§ **WORK REQUIRED**:
Could you please retype exactly the lines from the start of the records below through the line that contains "- **DOWN**: If", both included, and leave out the pictures?

(Dataset entries)
◆ ◆ ◆ ◆ ◆

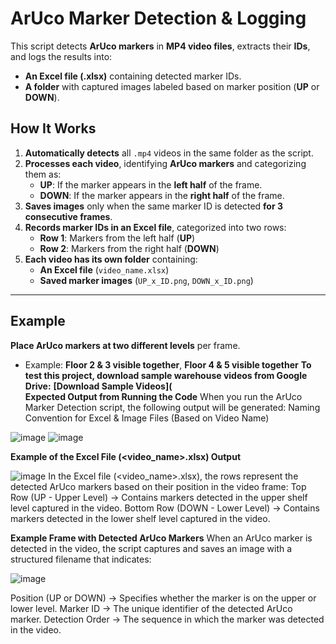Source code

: # ArUco Marker Detection & Logging

This script detects **ArUco markers** in **MP4 video files**, extracts their **IDs**, and logs the results into:
- **An Excel file (.xlsx)** containing detected marker IDs.
- **A folder** with captured images labeled based on marker position (**UP** or **DOWN**).

## **How It Works**
1. **Automatically detects** all `.mp4` videos in the same folder as the script.
2. **Processes each video**, identifying **ArUco markers** and categorizing them as:
   - **UP**: If the marker appears in the **left half** of the frame.
   - **DOWN**: If the marker appears in the **right half** of the frame.
3. **Saves images** only when the same marker ID is detected **for 3 consecutive frames**.
4. **Records marker IDs in an Excel file**, categorized into two rows:
   - **Row 1**: Markers from the left half (**UP**)
   - **Row 2**: Markers from the right half (**DOWN**)
5. **Each video has its own folder** containing:
   - **An Excel file** (`video_name.xlsx`)
   - **Saved marker images** (`UP_x_ID.png`, `DOWN_x_ID.png`)

---

## **Example**
**Place ArUco markers at two different levels** per frame.
   - Example: **Floor 2 & 3 visible together**, **Floor 4 & 5 visible together**
**To test this project, download sample warehouse videos from Google Drive:**
**[Download Sample Videos]([](https://drive.google.com/drive/folders/1UDL9ePxvtVyLZpOv65CRXm15x1VUbDG4)**  
**Expected Output from Running the Code**
When you run the ArUco Marker Detection script, the following output will be generated:
Naming Convention for Excel & Image Files (Based on Video Name)

![image](https://github.com/user-attachments/assets/cfeb2b83-f238-4f0c-b4b7-24fa81fd0156)
![image](https://github.com/user-attachments/assets/953cd328-55a0-4261-aec0-624a8e365b4f)

**Example of the Excel File (<video_name>.xlsx) Output**

![image](https://github.com/user-attachments/assets/ff7ccb0b-c1fc-4283-bfd1-aa5a5d8f6fcd)
In the Excel file (<video_name>.xlsx), the rows represent the detected ArUco markers based on their position in the video frame:
Top Row (UP - Upper Level) → Contains markers detected in the upper shelf level captured in the video.
Bottom Row (DOWN - Lower Level) → Contains markers detected in the lower shelf level captured in the video.


**Example Frame with Detected ArUco Markers**
When an ArUco marker is detected in the video, the script captures and saves an image with a structured filename that indicates:

![image](https://github.com/user-attachments/assets/01f39589-498e-4970-a88f-66b21d1f74dd)

Position (UP or DOWN) → Specifies whether the marker is on the upper or lower level.
Marker ID → The unique identifier of the detected ArUco marker.
Detection Order → The sequence in which the marker was detected in the video.


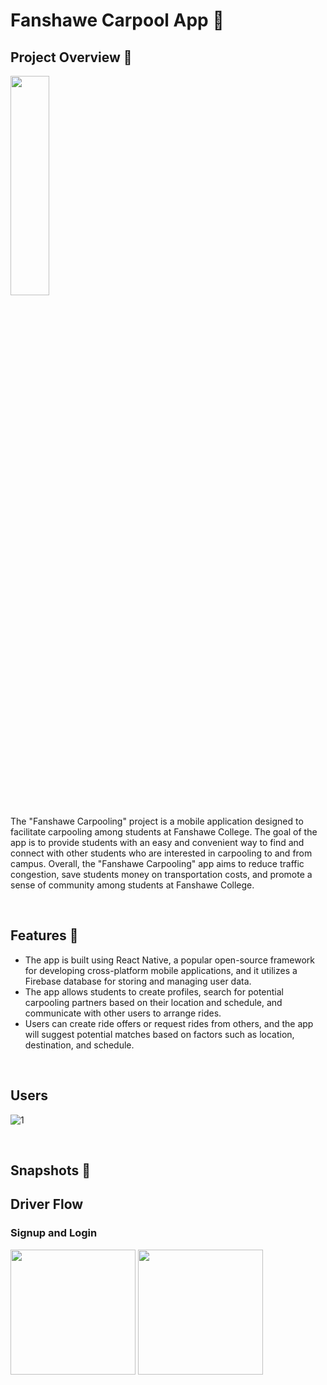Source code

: # Fanshawe Carpool App 🚗

## Project Overview 📢

<img src="https://github.com/KHADILKAR-PRIJAY/Taxi-app/assets/86222915/b3d307f6-413c-48a9-80d0-5d514bdc8e4c"  width="35%" height="30%"> </br>

The "Fanshawe Carpooling" project is a mobile application designed to facilitate carpooling among students at Fanshawe College. 
The goal of the app is to provide students with an easy and convenient way to find and connect with other students who are interested in carpooling to and from campus.
Overall, the "Fanshawe Carpooling" app aims to reduce traffic congestion, save students money on transportation costs, and promote a sense of community among students at Fanshawe College.

<br />

## Features 💬


- The app is built using React Native, a popular open-source framework for developing cross-platform mobile applications, and it utilizes a Firebase database for storing and managing user data.
- The app allows students to create profiles, search for potential carpooling partners based on their location and schedule, and communicate with other users to arrange rides.
- Users can create ride offers or request rides from others, and the app will suggest potential matches based on factors such as location, destination, and schedule. 

<br />

## Users

![1](https://github.com/KHADILKAR-PRIJAY/Taxi-app/assets/86222915/c4c63909-eefb-4428-9199-247476714f9d)


<br />

## Snapshots 📸

## Driver Flow
### Signup and Login
<p float="left">
<img src="https://github.com/KHADILKAR-PRIJAY/Taxi-app/assets/86222915/bd2f9666-c8eb-40ae-825c-f529db4e4adb" width=200>
<img src="https://github.com/KHADILKAR-PRIJAY/Taxi-app/assets/86222915/8177fca0-8047-491e-bd5f-b8196e357a3f" width=200>
</p>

◆ ◆ ◆ ◆ ◆

§ **REPLY TO THE TASK**:
Source code

: # ArUco Marker Detection & Logging

This script detects **ArUco markers** in **MP4 video files**, extracts their **IDs**, and logs the results into:
- **An Excel file (.xlsx)** containing detected marker IDs.
- **A folder** with captured images labeled based on marker position (**UP** or **DOWN**).

## **How It Works**
1. **Automatically detects** all `.mp4` videos in the same folder as the script.
2. **Processes each video**, identifying **ArUco markers** and categorizing them as:
   - **UP**: If the marker appears in the **left half** of the frame.
   - **DOWN**: If the marker appears in the **right half** of the frame.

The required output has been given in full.